YOUR ASSIGNMENT:
Pick each line containing the word "Iterable" out of the data below.

· · ·

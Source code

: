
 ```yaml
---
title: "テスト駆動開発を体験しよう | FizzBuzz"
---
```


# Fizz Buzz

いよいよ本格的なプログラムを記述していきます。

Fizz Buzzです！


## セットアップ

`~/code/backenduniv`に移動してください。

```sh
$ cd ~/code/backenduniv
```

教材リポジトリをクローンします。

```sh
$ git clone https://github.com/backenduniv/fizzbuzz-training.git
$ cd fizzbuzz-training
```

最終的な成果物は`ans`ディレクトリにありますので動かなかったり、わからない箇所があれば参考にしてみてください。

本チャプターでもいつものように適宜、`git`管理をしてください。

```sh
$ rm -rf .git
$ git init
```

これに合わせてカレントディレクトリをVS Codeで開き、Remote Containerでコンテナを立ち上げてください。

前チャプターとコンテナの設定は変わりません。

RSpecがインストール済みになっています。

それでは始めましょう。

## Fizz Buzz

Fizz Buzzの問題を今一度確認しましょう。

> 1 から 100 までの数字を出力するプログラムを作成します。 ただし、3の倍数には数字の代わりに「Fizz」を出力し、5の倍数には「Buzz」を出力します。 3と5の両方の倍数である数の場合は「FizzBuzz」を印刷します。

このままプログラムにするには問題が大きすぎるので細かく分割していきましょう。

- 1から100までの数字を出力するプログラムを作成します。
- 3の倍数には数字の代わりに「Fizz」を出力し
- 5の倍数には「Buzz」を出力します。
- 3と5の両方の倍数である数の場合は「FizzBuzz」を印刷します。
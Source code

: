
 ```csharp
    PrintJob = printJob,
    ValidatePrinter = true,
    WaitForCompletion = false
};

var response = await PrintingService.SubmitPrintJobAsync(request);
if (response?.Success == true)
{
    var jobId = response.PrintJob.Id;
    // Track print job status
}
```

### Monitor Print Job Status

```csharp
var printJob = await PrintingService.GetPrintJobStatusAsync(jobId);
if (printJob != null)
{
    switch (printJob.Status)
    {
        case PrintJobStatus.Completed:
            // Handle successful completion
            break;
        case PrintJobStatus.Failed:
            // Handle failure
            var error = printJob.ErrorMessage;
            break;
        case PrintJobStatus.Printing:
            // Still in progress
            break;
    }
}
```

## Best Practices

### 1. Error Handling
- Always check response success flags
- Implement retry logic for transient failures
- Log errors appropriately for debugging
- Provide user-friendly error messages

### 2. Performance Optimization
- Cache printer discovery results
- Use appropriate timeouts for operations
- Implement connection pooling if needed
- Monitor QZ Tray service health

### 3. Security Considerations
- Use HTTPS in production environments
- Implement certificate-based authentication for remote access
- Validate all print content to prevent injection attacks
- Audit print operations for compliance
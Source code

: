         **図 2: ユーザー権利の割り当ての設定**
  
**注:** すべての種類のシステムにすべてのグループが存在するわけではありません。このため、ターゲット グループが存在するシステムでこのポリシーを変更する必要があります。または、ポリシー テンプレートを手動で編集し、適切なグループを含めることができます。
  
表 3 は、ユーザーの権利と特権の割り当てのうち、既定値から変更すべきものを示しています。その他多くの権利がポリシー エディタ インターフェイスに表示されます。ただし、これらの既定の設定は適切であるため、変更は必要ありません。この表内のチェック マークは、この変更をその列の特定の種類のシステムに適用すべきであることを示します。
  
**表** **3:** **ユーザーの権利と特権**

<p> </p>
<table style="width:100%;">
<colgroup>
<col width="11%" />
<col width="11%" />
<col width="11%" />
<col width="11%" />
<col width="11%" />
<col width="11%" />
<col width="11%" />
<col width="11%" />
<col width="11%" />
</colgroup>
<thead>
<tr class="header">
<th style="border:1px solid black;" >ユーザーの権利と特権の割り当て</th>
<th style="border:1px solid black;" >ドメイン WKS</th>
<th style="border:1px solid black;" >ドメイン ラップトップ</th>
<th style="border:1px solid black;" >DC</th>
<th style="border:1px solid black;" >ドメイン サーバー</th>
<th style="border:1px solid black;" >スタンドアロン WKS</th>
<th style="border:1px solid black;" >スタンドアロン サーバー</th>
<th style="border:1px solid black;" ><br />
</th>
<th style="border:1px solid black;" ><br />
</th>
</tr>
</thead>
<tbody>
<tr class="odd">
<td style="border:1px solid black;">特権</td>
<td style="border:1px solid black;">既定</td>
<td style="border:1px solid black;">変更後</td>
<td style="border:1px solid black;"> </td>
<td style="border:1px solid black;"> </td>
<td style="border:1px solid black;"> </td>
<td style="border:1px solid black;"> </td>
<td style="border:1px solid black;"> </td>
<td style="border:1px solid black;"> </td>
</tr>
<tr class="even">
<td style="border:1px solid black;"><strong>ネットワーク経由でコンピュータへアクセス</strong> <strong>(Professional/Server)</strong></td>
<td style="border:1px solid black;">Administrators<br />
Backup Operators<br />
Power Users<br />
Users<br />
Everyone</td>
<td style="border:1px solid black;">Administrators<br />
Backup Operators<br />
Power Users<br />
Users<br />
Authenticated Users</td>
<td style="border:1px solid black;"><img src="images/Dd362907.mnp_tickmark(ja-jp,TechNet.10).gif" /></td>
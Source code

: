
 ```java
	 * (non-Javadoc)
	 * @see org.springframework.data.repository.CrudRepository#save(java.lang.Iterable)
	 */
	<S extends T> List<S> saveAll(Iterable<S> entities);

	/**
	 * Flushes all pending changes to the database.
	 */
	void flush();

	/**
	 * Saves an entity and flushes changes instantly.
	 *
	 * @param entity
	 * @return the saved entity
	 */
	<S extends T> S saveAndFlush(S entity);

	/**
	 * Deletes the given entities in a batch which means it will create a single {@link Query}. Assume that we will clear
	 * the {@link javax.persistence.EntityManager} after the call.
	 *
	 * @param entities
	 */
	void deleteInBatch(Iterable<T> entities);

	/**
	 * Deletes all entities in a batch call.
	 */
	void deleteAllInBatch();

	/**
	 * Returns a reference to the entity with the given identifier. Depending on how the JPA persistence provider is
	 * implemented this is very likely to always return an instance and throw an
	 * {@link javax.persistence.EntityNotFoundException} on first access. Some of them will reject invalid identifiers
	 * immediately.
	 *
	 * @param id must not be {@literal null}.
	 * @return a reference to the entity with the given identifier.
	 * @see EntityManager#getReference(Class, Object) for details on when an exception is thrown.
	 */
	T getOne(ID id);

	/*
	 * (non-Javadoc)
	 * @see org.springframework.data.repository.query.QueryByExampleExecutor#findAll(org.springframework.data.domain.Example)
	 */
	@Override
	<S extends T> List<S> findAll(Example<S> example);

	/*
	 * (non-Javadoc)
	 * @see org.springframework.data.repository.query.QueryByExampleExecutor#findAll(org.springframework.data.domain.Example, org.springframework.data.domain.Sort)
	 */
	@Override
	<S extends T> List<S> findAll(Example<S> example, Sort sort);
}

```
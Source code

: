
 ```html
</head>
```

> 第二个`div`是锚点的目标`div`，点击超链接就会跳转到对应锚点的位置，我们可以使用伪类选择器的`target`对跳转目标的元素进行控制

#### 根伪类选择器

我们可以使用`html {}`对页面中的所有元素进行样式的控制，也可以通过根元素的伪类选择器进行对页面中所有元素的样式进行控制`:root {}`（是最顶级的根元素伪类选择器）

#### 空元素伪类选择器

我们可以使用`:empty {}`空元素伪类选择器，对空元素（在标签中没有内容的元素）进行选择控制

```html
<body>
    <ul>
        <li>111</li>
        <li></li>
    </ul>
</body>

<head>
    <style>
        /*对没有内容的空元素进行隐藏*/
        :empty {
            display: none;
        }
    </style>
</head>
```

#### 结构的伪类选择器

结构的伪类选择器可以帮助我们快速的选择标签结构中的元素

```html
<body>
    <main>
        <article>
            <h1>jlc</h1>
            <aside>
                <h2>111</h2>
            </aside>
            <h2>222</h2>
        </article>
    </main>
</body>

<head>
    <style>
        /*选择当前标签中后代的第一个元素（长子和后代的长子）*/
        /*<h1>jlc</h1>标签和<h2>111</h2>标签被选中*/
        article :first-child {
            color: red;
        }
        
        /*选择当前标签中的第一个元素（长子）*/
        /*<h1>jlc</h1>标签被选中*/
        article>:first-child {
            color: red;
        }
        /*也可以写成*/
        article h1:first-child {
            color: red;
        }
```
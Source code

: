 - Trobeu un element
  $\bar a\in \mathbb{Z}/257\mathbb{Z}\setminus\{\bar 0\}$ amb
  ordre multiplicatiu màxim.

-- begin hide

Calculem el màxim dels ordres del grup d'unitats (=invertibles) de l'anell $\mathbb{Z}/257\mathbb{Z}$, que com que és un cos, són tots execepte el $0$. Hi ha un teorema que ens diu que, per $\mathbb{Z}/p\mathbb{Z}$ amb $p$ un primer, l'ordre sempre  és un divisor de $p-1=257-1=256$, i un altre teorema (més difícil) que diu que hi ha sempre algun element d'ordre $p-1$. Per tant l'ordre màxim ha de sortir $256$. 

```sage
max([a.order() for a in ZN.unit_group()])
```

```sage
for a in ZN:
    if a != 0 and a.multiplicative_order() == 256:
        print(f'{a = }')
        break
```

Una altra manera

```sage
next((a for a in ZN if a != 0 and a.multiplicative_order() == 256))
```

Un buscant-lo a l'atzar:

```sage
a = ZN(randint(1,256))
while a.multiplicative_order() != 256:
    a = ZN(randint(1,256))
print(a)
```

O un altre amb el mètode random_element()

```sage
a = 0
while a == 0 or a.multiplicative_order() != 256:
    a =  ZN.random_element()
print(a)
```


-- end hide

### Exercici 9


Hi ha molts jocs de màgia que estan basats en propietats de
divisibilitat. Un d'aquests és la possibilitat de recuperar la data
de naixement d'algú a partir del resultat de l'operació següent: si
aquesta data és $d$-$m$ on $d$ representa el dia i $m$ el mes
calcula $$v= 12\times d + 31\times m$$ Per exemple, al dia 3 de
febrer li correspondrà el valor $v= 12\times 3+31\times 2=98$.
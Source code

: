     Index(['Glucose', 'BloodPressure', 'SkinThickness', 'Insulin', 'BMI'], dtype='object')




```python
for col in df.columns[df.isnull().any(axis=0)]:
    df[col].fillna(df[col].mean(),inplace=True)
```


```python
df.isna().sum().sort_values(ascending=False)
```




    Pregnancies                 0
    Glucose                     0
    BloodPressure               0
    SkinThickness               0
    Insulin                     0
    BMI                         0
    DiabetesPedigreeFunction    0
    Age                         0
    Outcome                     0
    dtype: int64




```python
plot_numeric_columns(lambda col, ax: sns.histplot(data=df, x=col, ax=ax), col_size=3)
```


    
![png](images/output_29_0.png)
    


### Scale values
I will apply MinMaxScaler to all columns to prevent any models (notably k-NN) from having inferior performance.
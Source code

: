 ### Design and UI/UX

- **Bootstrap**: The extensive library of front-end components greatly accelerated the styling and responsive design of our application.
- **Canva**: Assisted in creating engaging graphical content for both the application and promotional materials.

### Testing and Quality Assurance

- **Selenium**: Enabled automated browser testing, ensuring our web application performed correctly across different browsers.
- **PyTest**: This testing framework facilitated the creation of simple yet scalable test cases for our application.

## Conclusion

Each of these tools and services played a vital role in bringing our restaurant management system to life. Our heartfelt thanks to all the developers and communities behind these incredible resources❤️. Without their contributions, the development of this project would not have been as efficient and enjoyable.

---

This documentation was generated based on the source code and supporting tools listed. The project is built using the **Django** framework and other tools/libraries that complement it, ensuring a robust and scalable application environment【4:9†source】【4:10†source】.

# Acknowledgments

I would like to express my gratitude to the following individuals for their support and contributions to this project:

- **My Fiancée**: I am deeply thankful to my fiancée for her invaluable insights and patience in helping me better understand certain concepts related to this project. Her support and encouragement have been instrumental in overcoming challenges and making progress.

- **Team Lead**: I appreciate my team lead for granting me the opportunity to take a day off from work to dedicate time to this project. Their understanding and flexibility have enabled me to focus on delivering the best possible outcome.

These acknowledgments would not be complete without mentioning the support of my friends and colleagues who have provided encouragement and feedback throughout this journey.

· · ·

RESULT OF THE TASK:
	 * @see org.springframework.data.repository.CrudRepository#save(java.lang.Iterable)
	<S extends T> List<S> saveAll(Iterable<S> entities);
	void deleteInBatch(Iterable<T> entities);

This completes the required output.